Keyness (corpus linguistics)

Alex Reinhart – Updated December 19, 2025 notebooks · refsmmat.com

In corpus linguistic, keyness describes how key a word is in a corpus. (Hey, at least they’re better at naming things than statisticians are.) A key word is a word that is particularly prominent in the corpus compared to some reference corpus. For example, “error” might be a key word in statistical texts when compared to, say, children’s novels.

Keyness is typically evaluated on the basis of word counts and proportions. The most common measure is “log-likelihood”, which is really just the test statistic arising from a likelihood ratio test. We have a target corpus and a reference corpus, then count the occurrence of the target word in each corpus.
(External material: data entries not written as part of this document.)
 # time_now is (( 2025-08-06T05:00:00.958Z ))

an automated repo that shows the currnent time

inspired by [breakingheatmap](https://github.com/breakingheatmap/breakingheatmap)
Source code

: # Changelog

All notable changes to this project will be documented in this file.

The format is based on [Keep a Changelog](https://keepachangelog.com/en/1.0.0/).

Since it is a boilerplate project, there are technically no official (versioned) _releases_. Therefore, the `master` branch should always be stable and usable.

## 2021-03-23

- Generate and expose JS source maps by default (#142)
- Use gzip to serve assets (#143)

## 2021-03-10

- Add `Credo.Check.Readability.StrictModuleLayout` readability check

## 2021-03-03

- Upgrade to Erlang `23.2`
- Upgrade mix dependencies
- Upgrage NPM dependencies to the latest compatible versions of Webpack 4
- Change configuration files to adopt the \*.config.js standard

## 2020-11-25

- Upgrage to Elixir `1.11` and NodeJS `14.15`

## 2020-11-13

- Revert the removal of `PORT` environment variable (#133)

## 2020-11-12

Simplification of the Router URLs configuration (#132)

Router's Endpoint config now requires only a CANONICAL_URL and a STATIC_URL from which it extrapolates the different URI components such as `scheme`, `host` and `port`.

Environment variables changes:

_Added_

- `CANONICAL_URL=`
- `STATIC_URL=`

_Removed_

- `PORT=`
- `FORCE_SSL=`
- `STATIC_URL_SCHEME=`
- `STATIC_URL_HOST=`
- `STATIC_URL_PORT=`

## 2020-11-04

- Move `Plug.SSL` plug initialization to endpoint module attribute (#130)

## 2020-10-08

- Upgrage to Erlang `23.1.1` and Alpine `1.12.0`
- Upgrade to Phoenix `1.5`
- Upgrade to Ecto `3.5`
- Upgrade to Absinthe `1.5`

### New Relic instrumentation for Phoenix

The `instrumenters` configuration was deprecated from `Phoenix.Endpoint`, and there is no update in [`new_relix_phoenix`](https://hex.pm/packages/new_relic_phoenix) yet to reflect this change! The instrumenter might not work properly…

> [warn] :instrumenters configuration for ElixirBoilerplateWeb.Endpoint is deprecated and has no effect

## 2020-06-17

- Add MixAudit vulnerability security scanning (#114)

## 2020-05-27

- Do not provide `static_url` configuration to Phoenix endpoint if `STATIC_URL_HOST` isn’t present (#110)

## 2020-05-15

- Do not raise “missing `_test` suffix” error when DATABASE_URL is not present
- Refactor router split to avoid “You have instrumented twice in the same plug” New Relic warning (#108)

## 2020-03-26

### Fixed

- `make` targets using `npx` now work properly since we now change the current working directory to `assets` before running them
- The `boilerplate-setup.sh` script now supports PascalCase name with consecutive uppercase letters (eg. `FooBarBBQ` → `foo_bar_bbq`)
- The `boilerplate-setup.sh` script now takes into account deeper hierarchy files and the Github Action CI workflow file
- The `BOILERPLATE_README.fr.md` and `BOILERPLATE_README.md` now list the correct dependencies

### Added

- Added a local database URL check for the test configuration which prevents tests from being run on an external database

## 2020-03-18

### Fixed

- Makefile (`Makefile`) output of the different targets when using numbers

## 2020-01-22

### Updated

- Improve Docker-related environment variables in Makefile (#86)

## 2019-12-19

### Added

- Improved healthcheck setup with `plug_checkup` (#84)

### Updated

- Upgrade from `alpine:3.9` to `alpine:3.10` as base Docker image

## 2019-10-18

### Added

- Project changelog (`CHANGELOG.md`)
Assume n_\text{target} \sim \text{Binomial}(n_T, p_T) and n_\text{reference} \sim \text{Binomial}(n_R, p_R) and test H_0: p_T = p_R.

This has several drawbacks:

  1. Ordering by the test statistic means small differences in frequent words rank just as high as large differences in rare words.
  2. Nobody would ever expect H_0 to be true, so the p-values aren’t useful; but nobody seems to use them anyway.
  3. A word might be key because one document in the target corpus uses it a lot, not because it’s common across the corpus. (See also Dispersion.)

So naturally there are proposals for various ways to improve keyness.